> _WORK TASK_
Below are records to transcribe in full and unchanged; omit every picture.

> _DATA TO USE_
'''

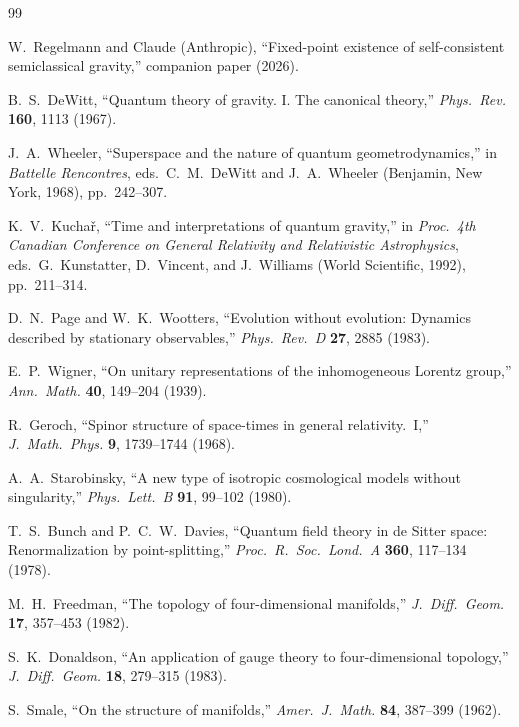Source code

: \documentclass[12pt,a4paper]{article}
\theoremstyle{definition}
\theoremstyle{remark}
\begin{document}
\begin{thebibliography}{99}

W.~Regelmann and Claude (Anthropic),
``Fixed-point existence of self-consistent semiclassical gravity,''
companion paper (2026).

B.~S.~DeWitt,
``Quantum theory of gravity. I. The canonical theory,''
\textit{Phys.\ Rev.} \textbf{160}, 1113 (1967).

J.~A.~Wheeler,
``Superspace and the nature of quantum geometrodynamics,''
in \textit{Battelle Rencontres}, eds.\ C.~M.~DeWitt and J.~A.~Wheeler
(Benjamin, New York, 1968), pp.~242--307.

K.~V.~Kucha\v{r},
``Time and interpretations of quantum gravity,''
in \textit{Proc.\ 4th Canadian Conference on General Relativity and
Relativistic Astrophysics}, eds.\ G.~Kunstatter, D.~Vincent, and
J.~Williams (World Scientific, 1992), pp.~211--314.

D.~N.~Page and W.~K.~Wootters,
``Evolution without evolution: Dynamics described by stationary observables,''
\textit{Phys.\ Rev.\ D} \textbf{27}, 2885 (1983).

E.~P.~Wigner,
``On unitary representations of the inhomogeneous Lorentz group,''
\textit{Ann.\ Math.} \textbf{40}, 149--204 (1939).

R.~Geroch,
``Spinor structure of space-times in general relativity.\ I,''
\textit{J.\ Math.\ Phys.} \textbf{9}, 1739--1744 (1968).

A.~A.~Starobinsky,
``A new type of isotropic cosmological models without singularity,''
\textit{Phys.\ Lett.\ B} \textbf{91}, 99--102 (1980).

T.~S.~Bunch and P.~C.~W.~Davies,
``Quantum field theory in de Sitter space: Renormalization by point-splitting,''
\textit{Proc.\ R.\ Soc.\ Lond.\ A} \textbf{360}, 117--134 (1978).

M.~H.~Freedman,
``The topology of four-dimensional manifolds,''
\textit{J.\ Diff.\ Geom.} \textbf{17}, 357--453 (1982).

S.~K.~Donaldson,
``An application of gauge theory to four-dimensional topology,''
\textit{J.\ Diff.\ Geom.} \textbf{18}, 279--315 (1983).

S.~Smale,
``On the structure of manifolds,''
\textit{Amer.\ J.\ Math.} \textbf{84}, 387--399 (1962).


\end{thebibliography}
\end{document}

'''

> _RESULT OF THE TASK_
Source code

: \documentclass[12pt,a4paper]{article}
\theoremstyle{definition}
\theoremstyle{remark}
\begin{document}
\begin{thebibliography}{99}

W.~Regelmann and Claude (Anthropic),
``Fixed-point existence of self-consistent semiclassical gravity,''
companion paper (2026).

B.~S.~DeWitt,
``Quantum theory of gravity. I. The canonical theory,''
\textit{Phys.\ Rev.} \textbf{160}, 1113 (1967).

J.~A.~Wheeler,
``Superspace and the nature of quantum geometrodynamics,''
in \textit{Battelle Rencontres}, eds.\ C.~M.~DeWitt and J.~A.~Wheeler
(Benjamin, New York, 1968), pp.~242--307.

K.~V.~Kucha\v{r},
``Time and interpretations of quantum gravity,''
in \textit{Proc.\ 4th Canadian Conference on General Relativity and
Relativistic Astrophysics}, eds.\ G.~Kunstatter, D.~Vincent, and
J.~Williams (World Scientific, 1992), pp.~211--314.

D.~N.~Page and W.~K.~Wootters,
``Evolution without evolution: Dynamics described by stationary observables,''
\textit{Phys.\ Rev.\ D} \textbf{27}, 2885 (1983).

E.~P.~Wigner,
``On unitary representations of the inhomogeneous Lorentz group,''
\textit{Ann.\ Math.} \textbf{40}, 149--204 (1939).

R.~Geroch,
``Spinor structure of space-times in general relativity.\ I,''
\textit{J.\ Math.\ Phys.} \textbf{9}, 1739--1744 (1968).

A.~A.~Starobinsky,
``A new type of isotropic cosmological models without singularity,''
\textit{Phys.\ Lett.\ B} \textbf{91}, 99--102 (1980).

T.~S.~Bunch and P.~C.~W.~Davies,
``Quantum field theory in de Sitter space: Renormalization by point-splitting,''
\textit{Proc.\ R.\ Soc.\ Lond.\ A} \textbf{360}, 117--134 (1978).

M.~H.~Freedman,
``The topology of four-dimensional manifolds,''
\textit{J.\ Diff.\ Geom.} \textbf{17}, 357--453 (1982).

S.~K.~Donaldson,
``An application of gauge theory to four-dimensional topology,''
\textit{J.\ Diff.\ Geom.} \textbf{18}, 279--315 (1983).

S.~Smale,
``On the structure of manifolds,''
\textit{Amer.\ J.\ Math.} \textbf{84}, 387--399 (1962).


\end{thebibliography}
\end{document}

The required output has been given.